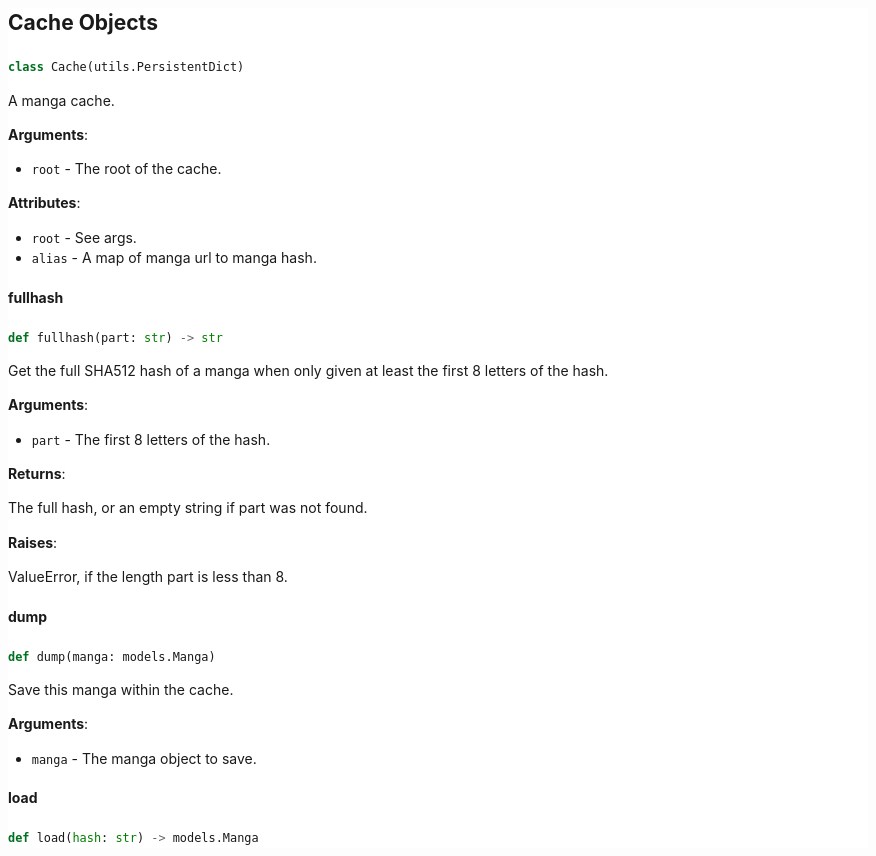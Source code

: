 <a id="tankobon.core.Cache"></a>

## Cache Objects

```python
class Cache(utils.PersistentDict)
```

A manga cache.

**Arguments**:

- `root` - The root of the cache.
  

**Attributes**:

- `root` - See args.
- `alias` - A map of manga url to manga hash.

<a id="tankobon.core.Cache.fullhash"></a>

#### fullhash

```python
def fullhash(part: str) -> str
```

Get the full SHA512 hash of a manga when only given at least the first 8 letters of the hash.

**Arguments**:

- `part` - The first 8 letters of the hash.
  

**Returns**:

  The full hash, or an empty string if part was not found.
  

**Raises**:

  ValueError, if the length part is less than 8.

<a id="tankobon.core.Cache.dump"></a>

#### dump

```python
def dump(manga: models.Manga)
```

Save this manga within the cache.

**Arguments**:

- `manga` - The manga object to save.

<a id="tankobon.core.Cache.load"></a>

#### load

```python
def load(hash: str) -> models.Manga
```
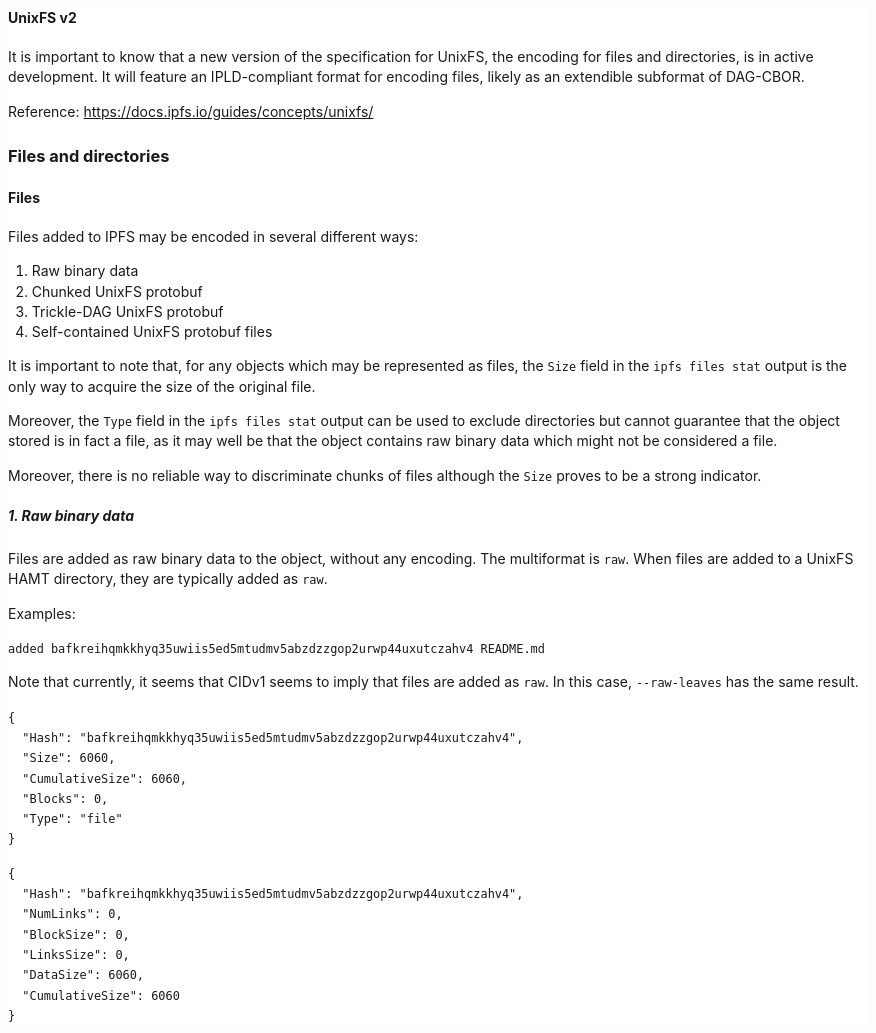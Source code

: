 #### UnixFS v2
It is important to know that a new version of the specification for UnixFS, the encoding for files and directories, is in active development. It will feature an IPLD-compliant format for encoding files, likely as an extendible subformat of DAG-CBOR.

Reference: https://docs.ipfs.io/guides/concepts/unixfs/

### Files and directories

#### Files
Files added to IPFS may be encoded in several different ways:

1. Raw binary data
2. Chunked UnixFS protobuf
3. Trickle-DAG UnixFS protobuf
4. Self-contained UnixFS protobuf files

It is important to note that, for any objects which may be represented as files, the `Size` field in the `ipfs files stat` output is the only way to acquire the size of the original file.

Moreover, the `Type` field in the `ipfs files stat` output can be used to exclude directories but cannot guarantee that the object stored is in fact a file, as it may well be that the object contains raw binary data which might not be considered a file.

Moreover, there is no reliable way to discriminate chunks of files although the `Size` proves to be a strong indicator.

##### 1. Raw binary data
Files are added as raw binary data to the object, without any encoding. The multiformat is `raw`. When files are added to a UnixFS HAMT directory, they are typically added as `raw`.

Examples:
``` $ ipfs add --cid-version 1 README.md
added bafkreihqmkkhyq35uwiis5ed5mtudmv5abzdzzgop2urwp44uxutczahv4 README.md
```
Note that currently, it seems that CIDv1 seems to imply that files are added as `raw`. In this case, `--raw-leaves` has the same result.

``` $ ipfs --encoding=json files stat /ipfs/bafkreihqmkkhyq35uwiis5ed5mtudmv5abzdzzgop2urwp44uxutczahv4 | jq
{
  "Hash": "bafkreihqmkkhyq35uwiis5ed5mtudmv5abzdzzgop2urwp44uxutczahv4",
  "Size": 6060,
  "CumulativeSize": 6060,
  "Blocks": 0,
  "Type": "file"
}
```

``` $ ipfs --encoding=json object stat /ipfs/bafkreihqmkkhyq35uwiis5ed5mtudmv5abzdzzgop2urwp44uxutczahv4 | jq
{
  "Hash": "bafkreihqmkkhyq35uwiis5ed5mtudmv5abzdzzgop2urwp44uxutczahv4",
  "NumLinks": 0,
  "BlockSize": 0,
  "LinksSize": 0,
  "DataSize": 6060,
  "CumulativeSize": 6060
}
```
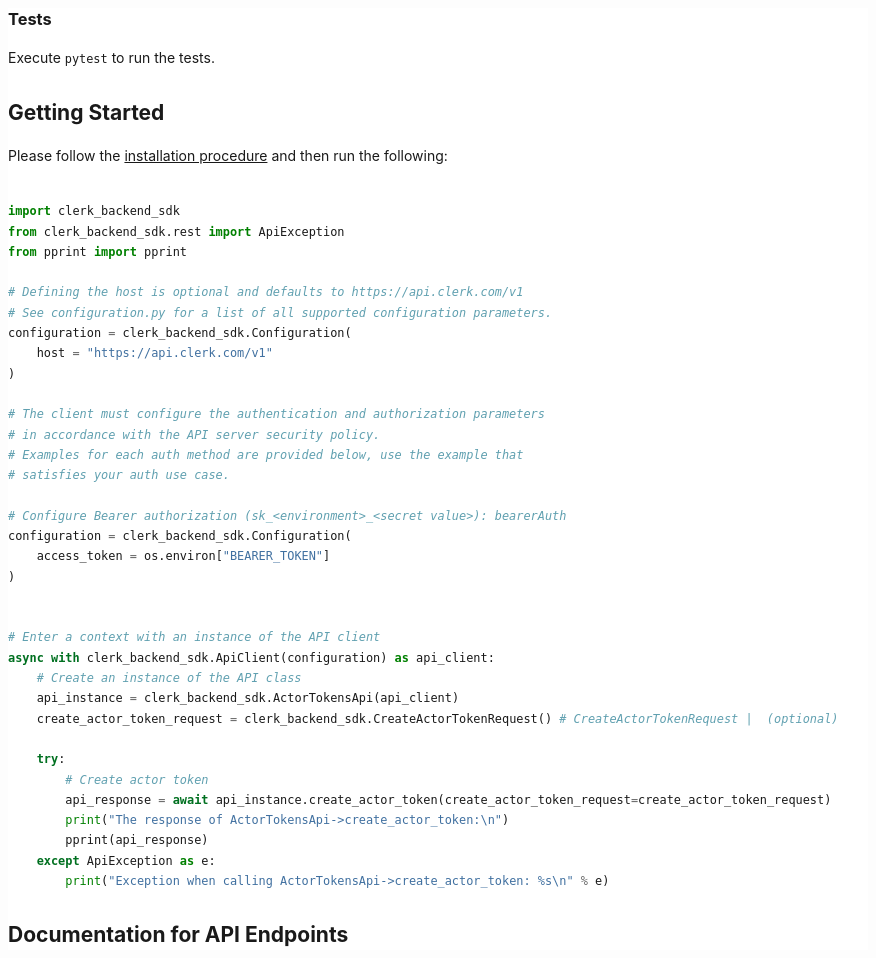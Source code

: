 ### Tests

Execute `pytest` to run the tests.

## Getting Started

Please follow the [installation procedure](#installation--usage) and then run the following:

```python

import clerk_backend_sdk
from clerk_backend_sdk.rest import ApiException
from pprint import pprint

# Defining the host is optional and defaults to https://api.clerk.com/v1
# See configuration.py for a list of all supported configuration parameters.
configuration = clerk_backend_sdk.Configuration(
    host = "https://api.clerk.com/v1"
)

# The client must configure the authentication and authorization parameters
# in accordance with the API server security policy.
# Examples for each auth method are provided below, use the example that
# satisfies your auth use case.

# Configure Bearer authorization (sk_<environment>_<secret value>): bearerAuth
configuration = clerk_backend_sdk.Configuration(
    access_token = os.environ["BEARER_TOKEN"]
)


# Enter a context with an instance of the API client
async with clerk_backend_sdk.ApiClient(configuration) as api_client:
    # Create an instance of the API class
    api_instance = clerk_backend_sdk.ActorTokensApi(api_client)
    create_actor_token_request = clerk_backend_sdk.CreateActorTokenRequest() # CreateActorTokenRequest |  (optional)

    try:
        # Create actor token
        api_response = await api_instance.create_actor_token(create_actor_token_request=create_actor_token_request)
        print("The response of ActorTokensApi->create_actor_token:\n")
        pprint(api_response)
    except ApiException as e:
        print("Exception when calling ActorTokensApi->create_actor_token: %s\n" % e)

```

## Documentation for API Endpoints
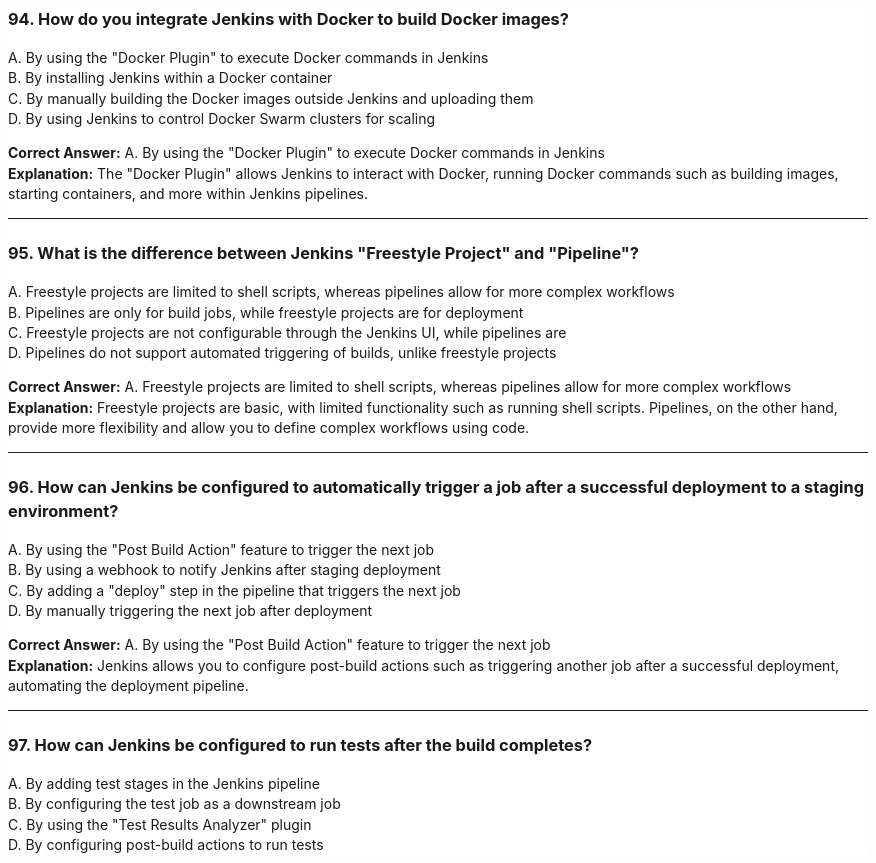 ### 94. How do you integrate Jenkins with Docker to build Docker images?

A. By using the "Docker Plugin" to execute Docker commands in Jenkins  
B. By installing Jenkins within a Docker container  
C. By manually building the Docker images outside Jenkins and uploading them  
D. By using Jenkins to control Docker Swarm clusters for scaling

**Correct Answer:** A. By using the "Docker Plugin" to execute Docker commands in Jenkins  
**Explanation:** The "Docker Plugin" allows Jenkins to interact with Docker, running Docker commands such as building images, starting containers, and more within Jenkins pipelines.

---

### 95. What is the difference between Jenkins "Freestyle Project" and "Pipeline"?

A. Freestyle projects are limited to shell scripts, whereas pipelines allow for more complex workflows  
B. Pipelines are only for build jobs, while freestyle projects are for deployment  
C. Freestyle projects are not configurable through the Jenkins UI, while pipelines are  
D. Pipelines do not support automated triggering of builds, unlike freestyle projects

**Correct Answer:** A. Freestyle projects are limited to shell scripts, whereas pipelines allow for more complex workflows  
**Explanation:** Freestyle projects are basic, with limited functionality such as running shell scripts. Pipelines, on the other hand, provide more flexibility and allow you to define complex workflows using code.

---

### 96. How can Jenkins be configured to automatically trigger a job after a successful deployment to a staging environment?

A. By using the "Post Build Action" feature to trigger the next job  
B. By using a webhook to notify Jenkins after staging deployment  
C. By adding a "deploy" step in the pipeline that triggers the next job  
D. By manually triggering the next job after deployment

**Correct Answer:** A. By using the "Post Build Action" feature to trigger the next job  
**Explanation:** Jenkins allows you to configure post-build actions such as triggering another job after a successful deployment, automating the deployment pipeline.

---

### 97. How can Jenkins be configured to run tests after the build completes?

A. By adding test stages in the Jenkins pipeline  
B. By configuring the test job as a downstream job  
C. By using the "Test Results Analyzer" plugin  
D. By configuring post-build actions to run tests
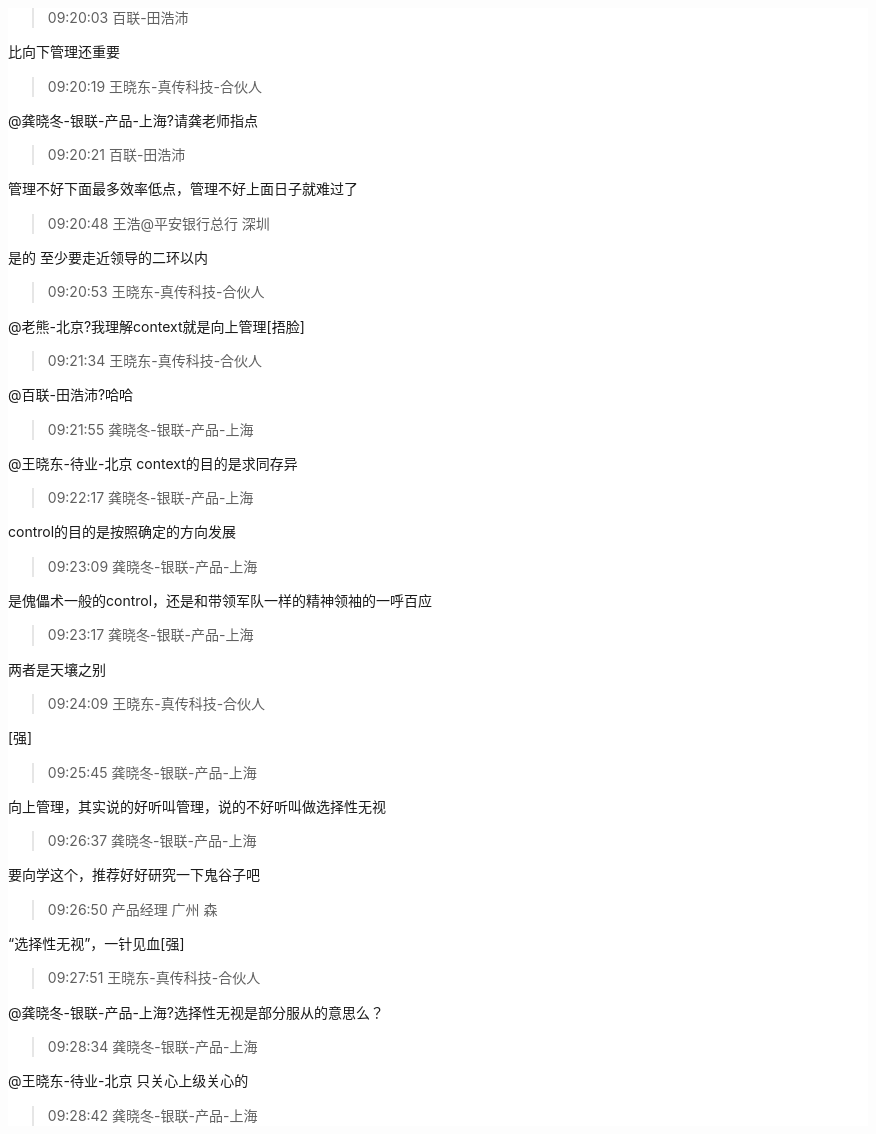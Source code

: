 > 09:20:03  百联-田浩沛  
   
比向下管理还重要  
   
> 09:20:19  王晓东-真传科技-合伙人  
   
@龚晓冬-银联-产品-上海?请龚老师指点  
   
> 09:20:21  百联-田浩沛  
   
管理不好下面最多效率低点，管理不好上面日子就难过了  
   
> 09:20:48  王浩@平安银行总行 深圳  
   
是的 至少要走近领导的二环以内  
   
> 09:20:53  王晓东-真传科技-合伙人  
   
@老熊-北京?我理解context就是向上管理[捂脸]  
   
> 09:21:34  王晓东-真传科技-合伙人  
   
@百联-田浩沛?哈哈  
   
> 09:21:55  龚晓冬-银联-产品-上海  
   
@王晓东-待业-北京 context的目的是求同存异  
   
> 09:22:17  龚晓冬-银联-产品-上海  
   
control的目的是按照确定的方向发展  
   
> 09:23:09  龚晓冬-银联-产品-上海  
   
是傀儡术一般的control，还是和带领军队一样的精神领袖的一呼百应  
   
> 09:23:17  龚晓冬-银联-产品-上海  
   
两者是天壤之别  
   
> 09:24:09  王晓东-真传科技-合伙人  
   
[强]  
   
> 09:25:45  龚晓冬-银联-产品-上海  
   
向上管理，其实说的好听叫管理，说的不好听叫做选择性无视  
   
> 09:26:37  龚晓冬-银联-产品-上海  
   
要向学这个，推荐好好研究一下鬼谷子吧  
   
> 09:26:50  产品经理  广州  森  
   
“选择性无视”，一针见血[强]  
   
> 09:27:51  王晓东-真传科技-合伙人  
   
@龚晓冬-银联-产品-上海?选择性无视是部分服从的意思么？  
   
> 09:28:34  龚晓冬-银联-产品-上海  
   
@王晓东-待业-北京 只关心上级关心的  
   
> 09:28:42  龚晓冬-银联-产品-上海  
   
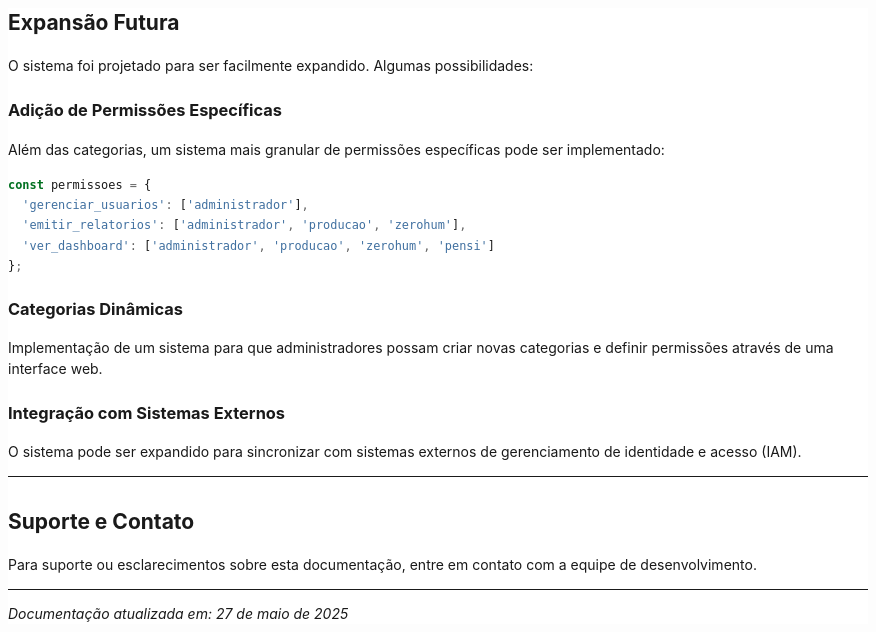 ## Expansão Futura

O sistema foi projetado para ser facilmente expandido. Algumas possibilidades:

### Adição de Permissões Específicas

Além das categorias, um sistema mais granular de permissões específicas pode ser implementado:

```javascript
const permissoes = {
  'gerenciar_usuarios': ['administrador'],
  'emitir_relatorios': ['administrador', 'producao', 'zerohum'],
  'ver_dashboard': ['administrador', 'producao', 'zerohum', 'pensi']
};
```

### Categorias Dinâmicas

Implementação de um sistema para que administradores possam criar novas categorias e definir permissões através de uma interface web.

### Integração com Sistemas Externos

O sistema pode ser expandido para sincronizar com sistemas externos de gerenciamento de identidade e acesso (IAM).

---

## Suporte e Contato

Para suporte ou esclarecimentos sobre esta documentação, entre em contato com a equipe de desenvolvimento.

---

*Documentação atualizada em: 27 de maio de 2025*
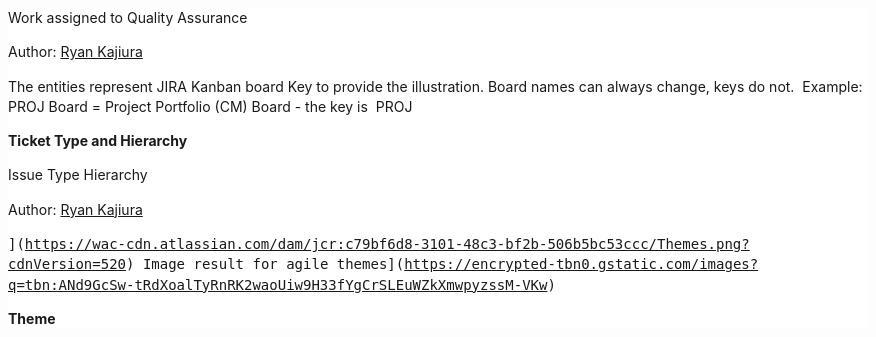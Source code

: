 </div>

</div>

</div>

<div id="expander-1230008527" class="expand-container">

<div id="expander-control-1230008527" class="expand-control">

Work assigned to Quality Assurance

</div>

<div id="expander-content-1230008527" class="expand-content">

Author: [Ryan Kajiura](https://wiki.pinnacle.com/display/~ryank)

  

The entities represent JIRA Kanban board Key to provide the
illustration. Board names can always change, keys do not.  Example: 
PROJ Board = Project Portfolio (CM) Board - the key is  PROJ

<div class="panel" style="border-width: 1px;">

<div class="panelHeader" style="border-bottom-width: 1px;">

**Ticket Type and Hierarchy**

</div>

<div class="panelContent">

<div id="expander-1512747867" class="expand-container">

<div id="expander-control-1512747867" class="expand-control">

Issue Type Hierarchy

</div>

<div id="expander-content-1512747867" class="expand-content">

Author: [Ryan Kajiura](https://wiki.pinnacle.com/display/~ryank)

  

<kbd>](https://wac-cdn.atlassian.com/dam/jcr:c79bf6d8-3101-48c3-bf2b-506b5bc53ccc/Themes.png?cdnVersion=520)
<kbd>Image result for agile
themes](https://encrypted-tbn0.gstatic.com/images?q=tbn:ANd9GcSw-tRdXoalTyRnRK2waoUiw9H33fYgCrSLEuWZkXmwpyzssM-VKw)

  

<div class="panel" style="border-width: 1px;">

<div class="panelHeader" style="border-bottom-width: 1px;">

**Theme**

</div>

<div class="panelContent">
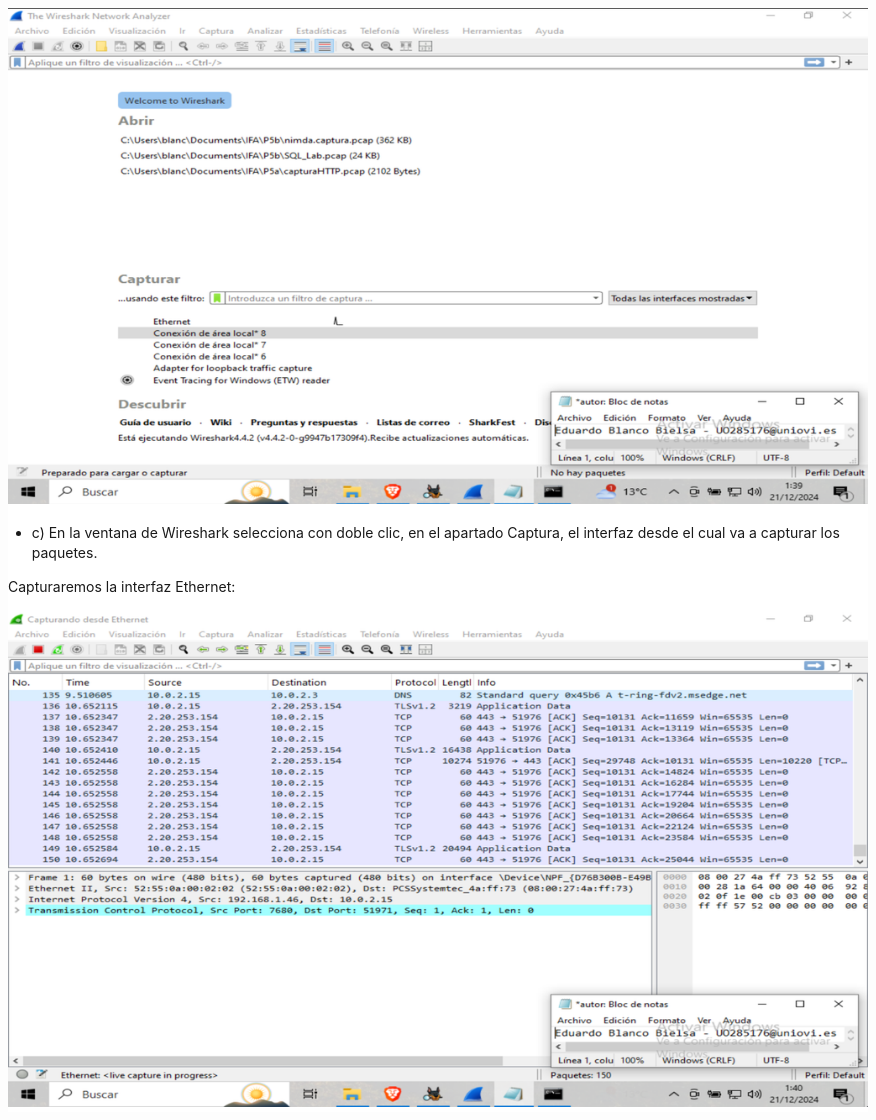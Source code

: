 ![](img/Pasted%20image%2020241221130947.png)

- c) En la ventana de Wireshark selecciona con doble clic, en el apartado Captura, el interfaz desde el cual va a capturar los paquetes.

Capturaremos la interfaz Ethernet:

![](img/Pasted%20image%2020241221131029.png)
---------------
| REQUIRED ACTION |
Your response should be each line that includes the word "actions", copied from the records.

| SOLUTION FOR THIS TASK |
**Explanation:** Jenkins allows you to configure post-build actions such as triggering another job after a successful deployment, automating the deployment pipeline.
D. By configuring post-build actions to run tests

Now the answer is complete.